# What is being asked
Tell me how many lines in the entries below contain the word "import"; reply with the number and nothing else.

# Exercise material

____________________

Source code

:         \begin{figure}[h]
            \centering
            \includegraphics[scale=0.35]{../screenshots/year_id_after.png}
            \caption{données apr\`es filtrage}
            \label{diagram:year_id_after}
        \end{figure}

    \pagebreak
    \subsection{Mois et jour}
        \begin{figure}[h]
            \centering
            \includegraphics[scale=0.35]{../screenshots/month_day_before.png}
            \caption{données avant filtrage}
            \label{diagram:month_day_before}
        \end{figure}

____________________

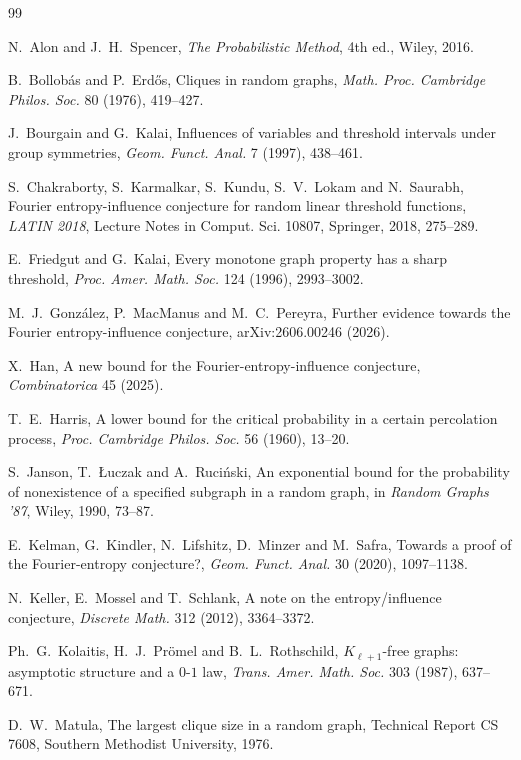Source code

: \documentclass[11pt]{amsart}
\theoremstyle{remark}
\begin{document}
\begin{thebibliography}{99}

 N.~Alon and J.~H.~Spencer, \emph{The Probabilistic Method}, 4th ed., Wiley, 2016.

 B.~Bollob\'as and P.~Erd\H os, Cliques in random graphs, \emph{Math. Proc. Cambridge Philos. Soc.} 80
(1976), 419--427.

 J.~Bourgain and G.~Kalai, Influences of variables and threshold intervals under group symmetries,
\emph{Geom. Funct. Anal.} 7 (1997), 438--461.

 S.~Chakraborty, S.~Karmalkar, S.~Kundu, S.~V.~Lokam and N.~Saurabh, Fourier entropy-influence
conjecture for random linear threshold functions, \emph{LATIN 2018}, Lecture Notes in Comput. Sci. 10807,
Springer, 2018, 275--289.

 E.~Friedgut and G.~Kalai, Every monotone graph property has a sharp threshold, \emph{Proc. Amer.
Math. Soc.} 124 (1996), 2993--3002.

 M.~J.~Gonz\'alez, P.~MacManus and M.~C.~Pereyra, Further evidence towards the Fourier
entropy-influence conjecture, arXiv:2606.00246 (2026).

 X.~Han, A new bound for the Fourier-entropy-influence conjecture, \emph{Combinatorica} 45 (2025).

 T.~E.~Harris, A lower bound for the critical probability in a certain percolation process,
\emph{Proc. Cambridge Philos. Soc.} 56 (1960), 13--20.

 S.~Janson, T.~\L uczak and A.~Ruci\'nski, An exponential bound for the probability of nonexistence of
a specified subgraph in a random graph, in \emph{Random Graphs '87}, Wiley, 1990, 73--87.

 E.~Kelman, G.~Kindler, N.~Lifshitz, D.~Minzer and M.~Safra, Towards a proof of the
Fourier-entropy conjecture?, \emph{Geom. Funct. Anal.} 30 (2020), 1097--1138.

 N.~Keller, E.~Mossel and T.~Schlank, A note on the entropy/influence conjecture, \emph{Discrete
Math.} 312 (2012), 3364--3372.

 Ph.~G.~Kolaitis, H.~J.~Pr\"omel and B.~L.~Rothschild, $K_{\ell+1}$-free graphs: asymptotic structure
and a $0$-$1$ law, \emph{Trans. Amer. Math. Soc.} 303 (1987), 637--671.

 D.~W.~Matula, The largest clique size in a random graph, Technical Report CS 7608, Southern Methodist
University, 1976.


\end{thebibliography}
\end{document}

____________________

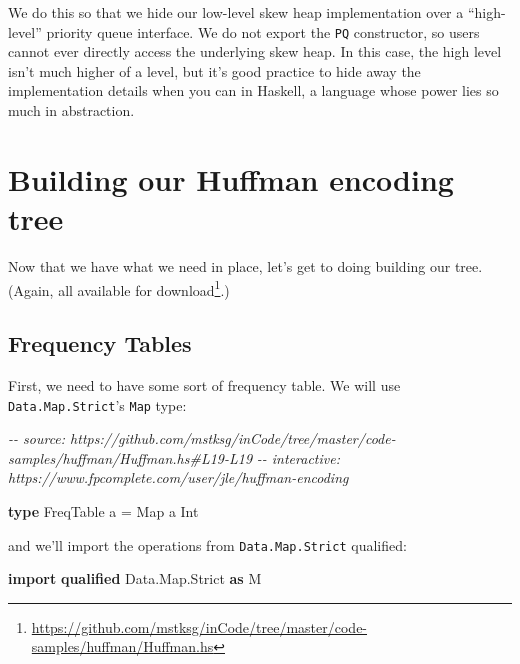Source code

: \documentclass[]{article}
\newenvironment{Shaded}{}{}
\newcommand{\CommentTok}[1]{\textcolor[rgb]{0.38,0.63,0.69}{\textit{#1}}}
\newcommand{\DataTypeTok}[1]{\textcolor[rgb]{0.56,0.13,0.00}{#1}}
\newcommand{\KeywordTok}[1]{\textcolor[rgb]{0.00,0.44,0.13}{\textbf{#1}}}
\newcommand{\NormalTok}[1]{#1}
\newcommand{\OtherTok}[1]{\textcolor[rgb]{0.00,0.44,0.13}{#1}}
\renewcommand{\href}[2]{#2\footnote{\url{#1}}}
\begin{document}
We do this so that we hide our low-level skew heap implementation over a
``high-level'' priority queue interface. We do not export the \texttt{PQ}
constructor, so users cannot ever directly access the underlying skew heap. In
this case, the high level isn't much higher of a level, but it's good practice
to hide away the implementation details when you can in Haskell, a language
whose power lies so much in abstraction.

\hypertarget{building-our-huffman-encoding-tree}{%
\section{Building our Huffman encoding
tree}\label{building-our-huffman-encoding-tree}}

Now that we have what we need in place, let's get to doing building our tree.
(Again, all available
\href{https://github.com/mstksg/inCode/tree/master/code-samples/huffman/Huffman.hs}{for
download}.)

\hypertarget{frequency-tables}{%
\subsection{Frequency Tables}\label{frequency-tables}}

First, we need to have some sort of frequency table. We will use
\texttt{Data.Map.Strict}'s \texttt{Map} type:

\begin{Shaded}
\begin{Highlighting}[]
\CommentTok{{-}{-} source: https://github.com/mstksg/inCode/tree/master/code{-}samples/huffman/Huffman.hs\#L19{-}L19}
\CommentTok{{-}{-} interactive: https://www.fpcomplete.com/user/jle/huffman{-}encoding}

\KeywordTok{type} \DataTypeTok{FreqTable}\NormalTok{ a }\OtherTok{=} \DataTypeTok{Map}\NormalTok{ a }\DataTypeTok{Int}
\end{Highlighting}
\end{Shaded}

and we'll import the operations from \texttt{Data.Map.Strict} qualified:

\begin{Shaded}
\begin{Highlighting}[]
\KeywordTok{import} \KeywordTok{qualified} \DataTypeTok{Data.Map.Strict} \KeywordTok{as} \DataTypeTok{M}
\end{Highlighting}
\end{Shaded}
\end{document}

____________________

# Finished task
2